**Saved data entries**:

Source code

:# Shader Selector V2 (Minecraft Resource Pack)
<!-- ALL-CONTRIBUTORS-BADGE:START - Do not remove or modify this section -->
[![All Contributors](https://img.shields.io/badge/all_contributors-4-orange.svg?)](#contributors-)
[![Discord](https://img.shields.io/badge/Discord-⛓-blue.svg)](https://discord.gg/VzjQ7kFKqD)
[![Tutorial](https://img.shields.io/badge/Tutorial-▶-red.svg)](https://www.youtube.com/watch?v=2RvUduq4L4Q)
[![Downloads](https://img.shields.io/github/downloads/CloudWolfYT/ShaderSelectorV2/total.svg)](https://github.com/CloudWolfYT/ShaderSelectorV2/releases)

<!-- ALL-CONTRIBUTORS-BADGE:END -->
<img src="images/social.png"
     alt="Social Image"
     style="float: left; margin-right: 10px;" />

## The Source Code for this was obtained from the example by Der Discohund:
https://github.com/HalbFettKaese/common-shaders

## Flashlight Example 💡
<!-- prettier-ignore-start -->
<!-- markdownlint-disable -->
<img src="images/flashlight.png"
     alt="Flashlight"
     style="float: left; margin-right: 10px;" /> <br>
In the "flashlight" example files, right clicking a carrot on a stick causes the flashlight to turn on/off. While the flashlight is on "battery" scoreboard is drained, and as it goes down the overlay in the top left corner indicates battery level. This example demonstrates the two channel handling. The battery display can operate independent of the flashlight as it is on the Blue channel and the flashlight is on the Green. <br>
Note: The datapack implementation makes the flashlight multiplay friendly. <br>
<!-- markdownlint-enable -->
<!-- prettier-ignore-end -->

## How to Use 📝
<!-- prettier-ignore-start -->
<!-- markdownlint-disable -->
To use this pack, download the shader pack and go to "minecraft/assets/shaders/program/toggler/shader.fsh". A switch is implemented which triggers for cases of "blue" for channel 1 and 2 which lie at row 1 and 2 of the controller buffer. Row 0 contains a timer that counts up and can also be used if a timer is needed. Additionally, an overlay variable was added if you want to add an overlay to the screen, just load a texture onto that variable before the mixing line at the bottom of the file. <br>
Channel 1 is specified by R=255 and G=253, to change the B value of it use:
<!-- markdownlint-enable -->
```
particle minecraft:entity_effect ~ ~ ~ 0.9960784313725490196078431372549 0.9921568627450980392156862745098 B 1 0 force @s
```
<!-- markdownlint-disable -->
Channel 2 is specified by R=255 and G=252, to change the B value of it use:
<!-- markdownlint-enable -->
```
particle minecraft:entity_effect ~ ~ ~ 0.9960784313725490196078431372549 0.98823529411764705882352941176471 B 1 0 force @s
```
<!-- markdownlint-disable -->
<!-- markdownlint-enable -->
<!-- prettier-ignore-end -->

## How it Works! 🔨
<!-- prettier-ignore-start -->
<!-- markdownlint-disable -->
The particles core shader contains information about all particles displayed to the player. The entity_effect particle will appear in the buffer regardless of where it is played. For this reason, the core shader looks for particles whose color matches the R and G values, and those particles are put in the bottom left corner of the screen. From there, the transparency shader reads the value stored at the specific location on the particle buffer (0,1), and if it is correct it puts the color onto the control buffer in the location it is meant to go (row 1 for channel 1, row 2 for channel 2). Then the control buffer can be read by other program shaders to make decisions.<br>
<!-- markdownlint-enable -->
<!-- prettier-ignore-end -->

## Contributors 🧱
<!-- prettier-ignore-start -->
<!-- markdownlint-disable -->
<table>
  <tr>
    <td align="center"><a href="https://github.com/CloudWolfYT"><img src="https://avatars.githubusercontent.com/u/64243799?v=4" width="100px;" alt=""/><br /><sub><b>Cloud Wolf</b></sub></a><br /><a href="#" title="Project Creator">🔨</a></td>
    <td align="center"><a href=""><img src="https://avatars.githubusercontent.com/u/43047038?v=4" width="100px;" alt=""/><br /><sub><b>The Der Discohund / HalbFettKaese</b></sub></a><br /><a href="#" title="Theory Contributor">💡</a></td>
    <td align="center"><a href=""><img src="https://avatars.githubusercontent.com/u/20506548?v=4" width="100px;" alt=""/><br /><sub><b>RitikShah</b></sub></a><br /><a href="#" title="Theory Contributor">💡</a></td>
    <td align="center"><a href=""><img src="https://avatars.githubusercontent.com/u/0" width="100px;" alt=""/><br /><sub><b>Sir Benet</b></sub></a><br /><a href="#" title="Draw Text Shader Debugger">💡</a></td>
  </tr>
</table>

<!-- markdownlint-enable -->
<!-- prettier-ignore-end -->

* * *

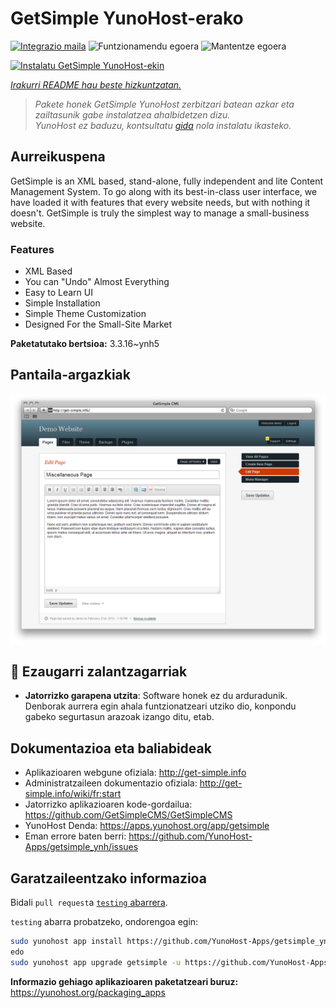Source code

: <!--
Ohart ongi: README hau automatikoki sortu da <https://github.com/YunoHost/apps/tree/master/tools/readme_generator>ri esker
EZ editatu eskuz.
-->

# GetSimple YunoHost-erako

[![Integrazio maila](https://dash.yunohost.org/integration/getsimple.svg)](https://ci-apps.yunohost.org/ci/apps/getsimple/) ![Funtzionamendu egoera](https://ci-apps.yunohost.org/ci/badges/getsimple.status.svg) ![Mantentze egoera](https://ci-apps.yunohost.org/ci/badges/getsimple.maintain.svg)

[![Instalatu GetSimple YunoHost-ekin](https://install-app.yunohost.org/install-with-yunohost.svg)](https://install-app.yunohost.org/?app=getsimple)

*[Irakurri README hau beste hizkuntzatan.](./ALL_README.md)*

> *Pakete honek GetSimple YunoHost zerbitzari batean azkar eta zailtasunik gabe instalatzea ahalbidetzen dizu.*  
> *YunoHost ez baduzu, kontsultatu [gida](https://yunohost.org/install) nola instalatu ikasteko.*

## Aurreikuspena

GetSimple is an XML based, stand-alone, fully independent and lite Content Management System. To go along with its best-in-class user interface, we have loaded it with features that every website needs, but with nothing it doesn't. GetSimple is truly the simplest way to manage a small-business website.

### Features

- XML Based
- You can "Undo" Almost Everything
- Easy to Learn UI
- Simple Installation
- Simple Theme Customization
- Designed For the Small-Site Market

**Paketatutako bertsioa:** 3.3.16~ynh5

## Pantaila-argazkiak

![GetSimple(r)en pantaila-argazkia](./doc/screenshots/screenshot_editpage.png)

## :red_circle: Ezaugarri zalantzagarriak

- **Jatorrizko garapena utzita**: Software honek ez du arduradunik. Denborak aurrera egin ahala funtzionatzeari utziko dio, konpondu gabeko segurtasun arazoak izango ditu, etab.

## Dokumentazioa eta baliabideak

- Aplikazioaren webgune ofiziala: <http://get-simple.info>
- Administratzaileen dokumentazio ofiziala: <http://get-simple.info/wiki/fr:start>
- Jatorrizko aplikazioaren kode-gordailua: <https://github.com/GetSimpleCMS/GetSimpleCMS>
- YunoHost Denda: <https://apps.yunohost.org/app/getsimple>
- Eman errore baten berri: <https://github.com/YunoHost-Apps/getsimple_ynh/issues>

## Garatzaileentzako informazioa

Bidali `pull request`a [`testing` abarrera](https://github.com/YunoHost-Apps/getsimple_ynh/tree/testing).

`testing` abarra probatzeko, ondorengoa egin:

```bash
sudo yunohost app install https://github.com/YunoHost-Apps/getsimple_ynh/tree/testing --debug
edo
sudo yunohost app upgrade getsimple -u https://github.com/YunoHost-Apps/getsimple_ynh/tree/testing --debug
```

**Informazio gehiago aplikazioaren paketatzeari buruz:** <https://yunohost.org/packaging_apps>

--

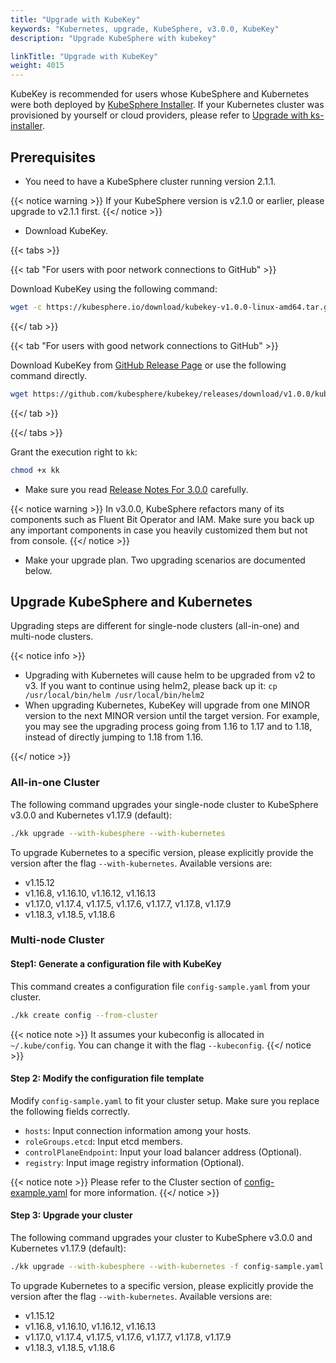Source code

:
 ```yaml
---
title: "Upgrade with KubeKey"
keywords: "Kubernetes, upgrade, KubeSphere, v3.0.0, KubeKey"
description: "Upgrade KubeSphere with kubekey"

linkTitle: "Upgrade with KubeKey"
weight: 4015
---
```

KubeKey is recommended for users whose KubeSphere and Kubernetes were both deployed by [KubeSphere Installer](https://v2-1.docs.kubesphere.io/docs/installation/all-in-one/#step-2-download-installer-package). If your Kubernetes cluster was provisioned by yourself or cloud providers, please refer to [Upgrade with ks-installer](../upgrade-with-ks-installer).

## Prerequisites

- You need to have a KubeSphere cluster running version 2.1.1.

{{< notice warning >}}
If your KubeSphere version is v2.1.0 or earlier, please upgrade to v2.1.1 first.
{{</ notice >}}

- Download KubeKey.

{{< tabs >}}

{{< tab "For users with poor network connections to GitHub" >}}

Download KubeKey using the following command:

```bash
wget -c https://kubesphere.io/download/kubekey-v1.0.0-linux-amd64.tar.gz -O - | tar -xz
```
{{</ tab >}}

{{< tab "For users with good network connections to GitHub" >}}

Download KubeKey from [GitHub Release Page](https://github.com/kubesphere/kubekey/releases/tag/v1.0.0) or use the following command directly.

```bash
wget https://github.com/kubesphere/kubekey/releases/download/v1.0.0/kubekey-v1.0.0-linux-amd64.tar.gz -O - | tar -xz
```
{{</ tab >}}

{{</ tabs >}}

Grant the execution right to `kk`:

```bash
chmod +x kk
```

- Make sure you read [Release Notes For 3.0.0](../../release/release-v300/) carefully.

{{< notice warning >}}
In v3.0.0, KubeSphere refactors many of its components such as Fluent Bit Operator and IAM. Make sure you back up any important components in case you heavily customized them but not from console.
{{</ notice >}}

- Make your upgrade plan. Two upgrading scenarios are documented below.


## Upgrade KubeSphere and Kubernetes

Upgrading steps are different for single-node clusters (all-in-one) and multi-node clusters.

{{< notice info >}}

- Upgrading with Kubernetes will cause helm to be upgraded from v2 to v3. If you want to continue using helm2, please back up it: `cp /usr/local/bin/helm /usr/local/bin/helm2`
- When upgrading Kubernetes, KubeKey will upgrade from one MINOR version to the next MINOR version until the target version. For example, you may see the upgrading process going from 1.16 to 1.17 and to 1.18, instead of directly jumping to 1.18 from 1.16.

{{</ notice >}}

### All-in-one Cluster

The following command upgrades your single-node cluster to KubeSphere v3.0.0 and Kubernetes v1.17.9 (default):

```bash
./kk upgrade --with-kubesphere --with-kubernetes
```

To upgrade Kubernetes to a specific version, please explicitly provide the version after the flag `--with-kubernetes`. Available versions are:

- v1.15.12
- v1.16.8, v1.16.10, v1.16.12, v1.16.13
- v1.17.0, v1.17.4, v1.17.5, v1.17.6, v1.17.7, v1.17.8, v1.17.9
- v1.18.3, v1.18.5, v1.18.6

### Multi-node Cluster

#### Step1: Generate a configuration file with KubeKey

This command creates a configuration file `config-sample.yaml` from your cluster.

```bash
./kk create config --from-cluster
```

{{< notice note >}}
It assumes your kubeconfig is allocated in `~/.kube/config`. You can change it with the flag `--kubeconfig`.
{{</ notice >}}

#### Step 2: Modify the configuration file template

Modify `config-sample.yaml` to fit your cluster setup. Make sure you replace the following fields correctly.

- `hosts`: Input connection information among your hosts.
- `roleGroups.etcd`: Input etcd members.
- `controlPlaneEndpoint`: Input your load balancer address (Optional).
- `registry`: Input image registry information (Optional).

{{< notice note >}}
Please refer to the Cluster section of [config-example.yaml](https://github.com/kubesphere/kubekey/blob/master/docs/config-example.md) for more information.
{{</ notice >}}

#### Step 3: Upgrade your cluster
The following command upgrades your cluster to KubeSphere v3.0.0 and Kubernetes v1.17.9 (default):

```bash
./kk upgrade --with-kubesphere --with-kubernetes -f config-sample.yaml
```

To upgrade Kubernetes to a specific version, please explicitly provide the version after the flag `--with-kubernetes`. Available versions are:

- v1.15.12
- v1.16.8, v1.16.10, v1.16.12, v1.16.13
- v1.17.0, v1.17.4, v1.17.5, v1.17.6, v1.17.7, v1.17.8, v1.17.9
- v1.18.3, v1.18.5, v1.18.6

**Requirement**: All lines with the word "connections" are needed; pull them from the entries and copy each.

**Response area**:
{{< tab "For users with poor network connections to GitHub" >}}
{{< tab "For users with good network connections to GitHub" >}}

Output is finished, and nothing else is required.